Крестьяне в этом отношении были свободнее, хотя и там, бывало, ломались судьбы, если лорд ради выгоды клана женил молодых вопреки их желанию. Раз или два на помолвке крестьян я замечал, как Айна внимательно вглядывалась в улыбающееся лицо невесты. Думала ли она при этом, что и ей в свое время придется совершить далекое путешествие, после которого она, быть может, никогда больше не увидит долину своего отца?
Такие темы мы не обсуждали: это было бы против обычая, однако я верил, что хорошенькое личико Айны, добрый нрав и хозяйственные наклонности встретят одобрение в любом доме, куда бы ни забросила ее судьба. Я несколько раз видел ее жениха, сына лорда Фаркона. Это был высокий молодой человек приятной наружности. И брат, и отец любили его, что в нашей среде случается довольно редко. В общем, я считал, что в конце концов у Айны все будет хорошо.

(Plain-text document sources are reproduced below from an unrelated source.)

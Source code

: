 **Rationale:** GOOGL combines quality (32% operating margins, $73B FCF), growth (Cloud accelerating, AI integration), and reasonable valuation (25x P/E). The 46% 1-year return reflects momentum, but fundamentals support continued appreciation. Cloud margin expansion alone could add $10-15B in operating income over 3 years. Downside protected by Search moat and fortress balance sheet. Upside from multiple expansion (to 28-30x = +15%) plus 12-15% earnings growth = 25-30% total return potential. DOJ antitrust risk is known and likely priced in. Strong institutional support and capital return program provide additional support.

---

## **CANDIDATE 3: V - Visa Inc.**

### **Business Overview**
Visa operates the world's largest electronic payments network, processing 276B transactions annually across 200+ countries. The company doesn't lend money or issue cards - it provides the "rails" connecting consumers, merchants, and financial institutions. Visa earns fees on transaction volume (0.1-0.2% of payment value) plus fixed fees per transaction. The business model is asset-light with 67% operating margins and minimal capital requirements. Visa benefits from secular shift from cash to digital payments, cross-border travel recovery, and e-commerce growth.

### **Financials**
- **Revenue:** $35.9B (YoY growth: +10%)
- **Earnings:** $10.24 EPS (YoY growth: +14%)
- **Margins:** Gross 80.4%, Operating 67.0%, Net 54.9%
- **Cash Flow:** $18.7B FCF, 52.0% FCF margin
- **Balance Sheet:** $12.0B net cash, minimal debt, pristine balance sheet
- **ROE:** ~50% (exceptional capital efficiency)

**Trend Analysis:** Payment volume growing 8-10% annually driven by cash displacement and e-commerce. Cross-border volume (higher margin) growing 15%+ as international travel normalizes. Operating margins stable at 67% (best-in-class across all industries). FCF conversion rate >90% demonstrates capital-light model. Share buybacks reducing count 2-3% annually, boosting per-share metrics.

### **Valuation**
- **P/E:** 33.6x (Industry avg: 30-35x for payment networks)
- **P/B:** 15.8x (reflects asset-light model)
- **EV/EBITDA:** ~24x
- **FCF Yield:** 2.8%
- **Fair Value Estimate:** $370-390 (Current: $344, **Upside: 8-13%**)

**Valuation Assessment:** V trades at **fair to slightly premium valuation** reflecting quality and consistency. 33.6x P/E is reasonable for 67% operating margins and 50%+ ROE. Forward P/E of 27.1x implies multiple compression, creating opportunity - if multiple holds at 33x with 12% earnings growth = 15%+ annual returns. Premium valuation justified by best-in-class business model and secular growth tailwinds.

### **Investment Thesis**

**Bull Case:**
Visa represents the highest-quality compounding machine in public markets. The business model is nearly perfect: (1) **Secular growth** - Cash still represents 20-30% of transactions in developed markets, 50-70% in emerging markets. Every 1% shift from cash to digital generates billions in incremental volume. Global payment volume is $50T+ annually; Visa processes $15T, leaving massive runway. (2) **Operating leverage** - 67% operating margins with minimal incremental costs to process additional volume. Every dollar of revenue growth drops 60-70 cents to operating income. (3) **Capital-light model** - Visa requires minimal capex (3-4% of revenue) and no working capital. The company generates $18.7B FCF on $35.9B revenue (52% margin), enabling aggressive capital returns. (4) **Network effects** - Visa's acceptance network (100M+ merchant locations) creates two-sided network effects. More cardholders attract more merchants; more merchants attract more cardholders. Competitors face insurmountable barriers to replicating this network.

Отчего она вдруг нарушила наши традиции и стала тайком приходить в это место, я не знал. Она мне не говорила, хотя я и спрашивал. Ответила лишь, что должна была это делать. При этом чуть не плакала. Я не стал настаивать, только предупредил ее об опасности и попытался взять с нее обещание больше туда не ходить.
И она обещала. Так искренне, что я ей верил. А после находил ее там, возле площадки, словно стояла она на пороге комнаты, в которую хотела войти, только не могла набраться смелости. В следующий раз я сказал, что больше ее обещаниям не верю и расскажу обо всем Фастафсе. За ней будут следить и не дадут незаметно уйти из долины. В тот день она долго и жалобно плакала, будто ее лишили сокровища, замены которому не найти. Она подчинилась, но с такой тоской, что я почувствовал себя жестокосердным тираном, хотя, напротив, единственным желанием моим было – защитить ее.
По окончании строительства появились первые признаки приближения осени. Все от мала до велика работали на уборке. Зерновые на целинной земле удались на славу. Стиг сиял. Урожай выдался лучше, чем он смел надеяться. Он повторял это снова и снова и уже строил планы на будущее. В следующем году он намеревался распахивать новые земли.